If there is a positive correlation, then the hypothesis that is being tested will be true. This means that there is a direct correlation between height and weight, where the greater the height means the greater the weight. If there is a negative correlation the hypothesis will be answered as false. This is very unlikely to happen, however there may be a few exceptions that may occur, which do not follow the general trend. To spot these exceptions as well as spotting the trend, I will draw a line of best fit. This will show me the trend straight away when I look at the scatter diagram and so I will be able to interpret it easily when I am constructing a conclusion. The line of best fit will also enable me to predict a weight from a given height. I can compare the data like this as well by taking one large height and one small height and comparing the weights that are given from the line of best fit.

Limitations

Similar to the first section of the investigation, there are limitations that involve the different lifestyles of students that cannot be controlled. This means that there are diverse diets and also different metabolic rates that could affect the height and weight of each student. This then implies that there are bound to be exceptions to the general trend within the scatter diagram.

Conclusion

You can see on the scatter diagram that there is a positive correlation between height and weight. This means that the larger a person’s height, the heavier that person is likely to be.
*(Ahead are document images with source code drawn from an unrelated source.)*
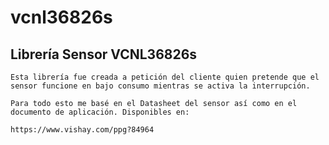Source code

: # vcnl36826s
## Librería Sensor VCNL36826s

	Esta librería fue creada a petición del cliente quien pretende que el sensor funcione en bajo consumo mientras se activa la interrupción.

	Para todo esto me basé en el Datasheet del sensor así como en el documento de aplicación. Disponibles en:

	https://www.vishay.com/ppg?84964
The line of best fit suggests that a person with a height of 155 cm will be 47 kg, whereas a person of a height of 175 cm will be 56 kg. This shows the difference that height of a person makes towards the weight of that same person. This is that the greater the height, the greater the weight is likely to be. This statement answers my hypothesis as true.

The scatter diagram helped me show that the hypothesis was correct. It was the fact that it caused a general trend to appear when height was plotted against weight. A line of best fit made this clearer as it presented the trend so that it could be seen more easily effectively. However there are a few exceptions that can be seen on the scatter diagram that are opposed to the general trend. For example the person with a height of 152 cm has a weight of 70 kg, but the person who has a height of 180 cm has a weight of 57 kg. According to my line of best fit, the person with a height of 153 cm should have a smaller weight than the person who has a height of 180 cm, but reality disagrees with that theory. These exceptions occur because of the different diets of the students and the dissimilar metabolic rates that each one has. These are factors which cannot be controlled by a researcher so there are likely to be exceptions. Therefore, my first hypothesis is a fair statement to use when commenting on these results as it uses the factor of probability in its wording:

‘In general, the taller a person is, the heavier that person is likely to be’.

Evaluation

The random sampling that I used made this part of the investigation fair. Every student was equally likely to be selected so I got firm results that were not biased. To improve the results I got and strengthen them, I could extend the random sample, or even repeat this experiment with a completely different random sample of 50.

My conclusion is reliable as the results clearly show that there is a positive correlation between height and weight. However, the plotted points are a little spread out, which makes it a little bit difficult to spot a clear trend. Although the line of best fit fixes this, the overall conclusion could be argued as unreliable. This means that there should be another way that the correlation can be made even better in a scatter diagram. This is where the factor of gender should be considered. The sample could have been slightly biased if more girls were randomly selected than boys, or if it was the other way round. This is because in the scatter diagram, it could be difficult to find a line of best fit because of all the different heights and weights that are affected by gender. However, the purpose of this part of the investigation was to explore the hypothesis of:

‘In general, the taller a person is, the heavier that person is likely to be’.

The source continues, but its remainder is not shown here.